Early on in the first period, Varlamov did a solid job of tracking pucks through these screens. On more than one occasion, Varlamov never saw the shot, but his aggressive and squared positioning allowed him to deny the shots.

If we think back to his weak performance against the Capitals, he struggled to find pucks through bodies, so it was good to see him do so on Thursday, particularly early on.

After the Islanders got out to a 1-0 lead about six minutes into the game, the Penguins knotted up the score at the 11:47 mark of the opening frame.

With Pittsburgh players in front, Varlamov found the puck at the top of the left circle and slid over to meet Jake Guentzel to his right. Guentzel just made a great hockey play to find Bryan Rust for the tap-in. Nick Leddy and Mat Barzal were both next to Rust, but he gained inside position.

With under five minutes to go in the first, the Penguins found themselves on a shorthanded odd-man rush. Varlamov did a tremendous job to read the cross-crease pass by Mark Jankowski to deny Zach Ashton-Reese backdoor.

As the first period wound down, the Islanders saw themselves with a 2-1 lead. That lead would be safe as the Islanders headed off the rink due to Varlamov. After a quick shot point-blank, Varlamov made the initial save. Mike Matheson was waiting for the rebound, but a strong kick-save with the left arm denied that scoring opportunity.

Varlamov faced 10 shots after twenty.

With just over seven minutes played in the middle frame, the Penguins tied the hockey game. Zach Ashton-Reese would get the goal.

As the puck went behind the Islanders’ net, Varlamov got caught looking the wrong way. Even with this mistake, Varlamov got to his right post quick enough to deny Ashton-Reese’s first attempt.  Reese would pick up the rebound and slide it past Varlamov’s left pad.

The Islanders had three players caught puck watching there.
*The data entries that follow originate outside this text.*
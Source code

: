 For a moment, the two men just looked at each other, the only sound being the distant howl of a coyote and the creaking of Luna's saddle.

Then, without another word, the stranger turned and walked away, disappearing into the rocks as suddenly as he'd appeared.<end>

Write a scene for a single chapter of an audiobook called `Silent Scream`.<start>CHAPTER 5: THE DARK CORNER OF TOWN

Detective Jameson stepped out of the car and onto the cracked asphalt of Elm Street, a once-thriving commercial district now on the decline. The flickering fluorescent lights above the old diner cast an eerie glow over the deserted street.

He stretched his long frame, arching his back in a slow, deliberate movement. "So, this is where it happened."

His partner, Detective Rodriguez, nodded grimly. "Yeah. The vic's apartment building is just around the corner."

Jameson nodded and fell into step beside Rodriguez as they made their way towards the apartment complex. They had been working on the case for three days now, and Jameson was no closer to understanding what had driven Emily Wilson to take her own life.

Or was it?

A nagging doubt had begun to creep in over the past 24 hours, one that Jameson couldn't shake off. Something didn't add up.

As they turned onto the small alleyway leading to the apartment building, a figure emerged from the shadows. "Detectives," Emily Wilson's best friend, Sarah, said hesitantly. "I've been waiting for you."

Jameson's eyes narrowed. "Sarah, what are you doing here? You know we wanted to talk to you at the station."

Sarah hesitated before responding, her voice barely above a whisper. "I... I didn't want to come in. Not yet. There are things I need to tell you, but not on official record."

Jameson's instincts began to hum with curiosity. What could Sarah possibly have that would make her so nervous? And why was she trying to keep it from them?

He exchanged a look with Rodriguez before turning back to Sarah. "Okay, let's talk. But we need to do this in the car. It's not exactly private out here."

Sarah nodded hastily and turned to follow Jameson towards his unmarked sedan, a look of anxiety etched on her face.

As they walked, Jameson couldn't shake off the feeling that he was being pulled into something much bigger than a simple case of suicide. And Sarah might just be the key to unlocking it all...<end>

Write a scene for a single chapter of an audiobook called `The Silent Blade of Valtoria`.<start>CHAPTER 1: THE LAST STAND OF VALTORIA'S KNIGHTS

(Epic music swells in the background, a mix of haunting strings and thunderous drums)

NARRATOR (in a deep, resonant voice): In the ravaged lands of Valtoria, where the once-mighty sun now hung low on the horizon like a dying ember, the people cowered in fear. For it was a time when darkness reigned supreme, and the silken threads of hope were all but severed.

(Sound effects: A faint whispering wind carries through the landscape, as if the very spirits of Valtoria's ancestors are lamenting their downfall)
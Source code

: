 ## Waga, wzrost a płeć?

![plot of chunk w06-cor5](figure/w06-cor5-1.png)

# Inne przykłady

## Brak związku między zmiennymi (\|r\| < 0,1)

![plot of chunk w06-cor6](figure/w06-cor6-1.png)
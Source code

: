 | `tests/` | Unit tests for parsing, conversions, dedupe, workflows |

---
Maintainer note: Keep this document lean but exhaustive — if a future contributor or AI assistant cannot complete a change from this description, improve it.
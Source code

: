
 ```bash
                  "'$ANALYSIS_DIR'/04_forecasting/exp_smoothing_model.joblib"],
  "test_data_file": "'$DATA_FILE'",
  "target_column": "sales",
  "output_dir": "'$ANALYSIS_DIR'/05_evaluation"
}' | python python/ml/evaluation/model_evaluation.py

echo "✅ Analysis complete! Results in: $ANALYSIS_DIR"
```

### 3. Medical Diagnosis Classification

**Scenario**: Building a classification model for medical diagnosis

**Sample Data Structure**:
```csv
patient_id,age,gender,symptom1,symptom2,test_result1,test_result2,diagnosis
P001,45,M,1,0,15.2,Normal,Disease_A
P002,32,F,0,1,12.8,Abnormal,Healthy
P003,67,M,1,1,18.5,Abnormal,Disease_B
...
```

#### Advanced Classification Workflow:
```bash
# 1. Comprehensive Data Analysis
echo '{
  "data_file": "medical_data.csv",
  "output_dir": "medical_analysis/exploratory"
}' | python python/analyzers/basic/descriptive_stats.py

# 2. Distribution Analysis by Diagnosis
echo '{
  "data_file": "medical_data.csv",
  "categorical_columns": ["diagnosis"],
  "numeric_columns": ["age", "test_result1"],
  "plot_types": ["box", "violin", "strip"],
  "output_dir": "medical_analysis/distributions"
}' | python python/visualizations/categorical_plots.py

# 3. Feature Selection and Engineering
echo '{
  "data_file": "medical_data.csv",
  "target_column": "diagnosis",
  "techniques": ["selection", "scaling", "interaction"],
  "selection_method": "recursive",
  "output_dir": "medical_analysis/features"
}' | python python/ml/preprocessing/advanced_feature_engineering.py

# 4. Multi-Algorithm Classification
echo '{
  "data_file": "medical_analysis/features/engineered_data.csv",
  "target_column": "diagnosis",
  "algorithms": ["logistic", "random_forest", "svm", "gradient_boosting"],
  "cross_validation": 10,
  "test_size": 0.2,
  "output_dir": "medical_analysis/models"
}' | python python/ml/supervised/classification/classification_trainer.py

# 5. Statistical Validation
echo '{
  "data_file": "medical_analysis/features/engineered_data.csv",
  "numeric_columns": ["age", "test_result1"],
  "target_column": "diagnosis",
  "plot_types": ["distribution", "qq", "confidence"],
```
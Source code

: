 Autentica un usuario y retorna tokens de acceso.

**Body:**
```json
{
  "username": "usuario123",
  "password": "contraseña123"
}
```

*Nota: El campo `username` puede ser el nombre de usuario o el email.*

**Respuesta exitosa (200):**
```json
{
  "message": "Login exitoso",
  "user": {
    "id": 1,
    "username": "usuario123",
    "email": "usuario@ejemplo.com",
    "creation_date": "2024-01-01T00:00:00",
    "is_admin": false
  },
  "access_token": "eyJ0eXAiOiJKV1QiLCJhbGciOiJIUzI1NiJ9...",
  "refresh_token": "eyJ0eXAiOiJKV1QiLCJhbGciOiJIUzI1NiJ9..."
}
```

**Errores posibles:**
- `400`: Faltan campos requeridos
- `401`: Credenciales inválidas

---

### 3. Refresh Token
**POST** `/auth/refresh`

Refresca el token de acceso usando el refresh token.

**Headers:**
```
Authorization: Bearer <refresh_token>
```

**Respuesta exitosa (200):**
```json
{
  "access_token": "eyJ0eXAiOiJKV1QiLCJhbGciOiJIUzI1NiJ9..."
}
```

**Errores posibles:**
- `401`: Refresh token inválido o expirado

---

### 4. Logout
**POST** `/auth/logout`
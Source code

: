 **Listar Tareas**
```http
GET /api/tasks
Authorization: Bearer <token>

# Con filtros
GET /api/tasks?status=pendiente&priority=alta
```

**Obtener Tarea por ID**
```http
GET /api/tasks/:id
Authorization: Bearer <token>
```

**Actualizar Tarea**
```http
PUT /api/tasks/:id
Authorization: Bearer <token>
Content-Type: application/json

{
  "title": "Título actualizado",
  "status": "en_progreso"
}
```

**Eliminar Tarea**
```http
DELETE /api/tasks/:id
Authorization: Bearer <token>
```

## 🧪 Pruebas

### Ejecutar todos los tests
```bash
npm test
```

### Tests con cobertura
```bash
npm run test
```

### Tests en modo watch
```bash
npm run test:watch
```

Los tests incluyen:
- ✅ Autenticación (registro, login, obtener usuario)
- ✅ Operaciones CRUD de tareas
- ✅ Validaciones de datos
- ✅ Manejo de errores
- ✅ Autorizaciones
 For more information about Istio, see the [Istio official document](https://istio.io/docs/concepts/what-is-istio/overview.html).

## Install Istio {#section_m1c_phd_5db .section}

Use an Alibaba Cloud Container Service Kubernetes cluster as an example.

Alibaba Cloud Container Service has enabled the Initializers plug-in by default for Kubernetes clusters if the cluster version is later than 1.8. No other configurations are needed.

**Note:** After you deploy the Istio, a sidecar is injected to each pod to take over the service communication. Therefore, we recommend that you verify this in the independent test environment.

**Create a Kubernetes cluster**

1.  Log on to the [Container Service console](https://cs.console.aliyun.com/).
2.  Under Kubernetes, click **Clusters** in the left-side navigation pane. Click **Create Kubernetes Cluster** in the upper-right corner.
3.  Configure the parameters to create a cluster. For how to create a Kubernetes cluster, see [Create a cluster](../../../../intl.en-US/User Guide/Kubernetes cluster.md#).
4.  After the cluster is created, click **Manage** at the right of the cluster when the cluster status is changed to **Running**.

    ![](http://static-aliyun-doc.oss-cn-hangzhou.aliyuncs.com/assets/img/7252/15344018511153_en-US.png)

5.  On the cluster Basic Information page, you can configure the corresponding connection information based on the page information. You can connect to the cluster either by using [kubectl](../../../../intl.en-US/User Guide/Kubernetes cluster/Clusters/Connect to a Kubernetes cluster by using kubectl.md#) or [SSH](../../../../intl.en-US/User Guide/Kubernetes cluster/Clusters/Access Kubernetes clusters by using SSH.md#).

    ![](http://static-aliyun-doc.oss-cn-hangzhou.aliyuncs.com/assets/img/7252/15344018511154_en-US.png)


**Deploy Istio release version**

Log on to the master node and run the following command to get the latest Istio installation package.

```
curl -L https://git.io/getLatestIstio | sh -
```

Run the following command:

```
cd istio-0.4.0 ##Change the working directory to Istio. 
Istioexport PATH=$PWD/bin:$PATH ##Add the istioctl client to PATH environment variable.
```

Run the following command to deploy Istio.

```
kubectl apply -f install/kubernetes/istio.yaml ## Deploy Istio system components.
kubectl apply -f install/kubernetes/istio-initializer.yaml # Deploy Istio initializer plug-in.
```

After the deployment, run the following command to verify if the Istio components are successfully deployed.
For Varlamov, his job was to make the initial save, and he did just that. His team needed to do a better job there.

As the period went on, Varlamov made a handful of big-time saves through screens. 14 shots would come his way, as he denied 13 in his busiest period of the night.

In the third period, the Islanders played better defensively. If and when there was an odd-man rush against, or a man left open, the Islanders found a way to disrupt the Penguins’ play.

Mathew Barzal had given the Islanders the lead with under seven minutes left in regulation and as time ticked down, it seemed Varlamov and the Islanders were on their way to a 3-2 victory. But in the dying seconds, with the Penguins’ net empty, Evgeni Malkin scored.

Again, Varlamov had to battle the traffic in front. Unfortunately, he looked to his left, as the shot beat him high blocker side with 18 seconds to go in regulation. He was not as aggressive on this shot, nor squared as he was working hard to find the puck prior to the shot.

Leading up the goal, Varlamov tried to push Guentzel out of his way, but to no avail. Varlamov needed to communicate to Pelech that he could not see. Whether that conversation happened or not, the screen was still an issue when the puck left Malkin’s stick.

Looking back at his performance, Varlamov was real good yet again. We saw that same aggressive positioning that brought him success in the win over the Rangers. His rebound control was spot on, as only one time did I feel he could have done a better job. That one “poor” rebound did not end up in the back of his net.

All season long, Varlamov has bailed his team out. Last night, he needed his team to return the favor, but as you can see on the three goals against, they failed to do so.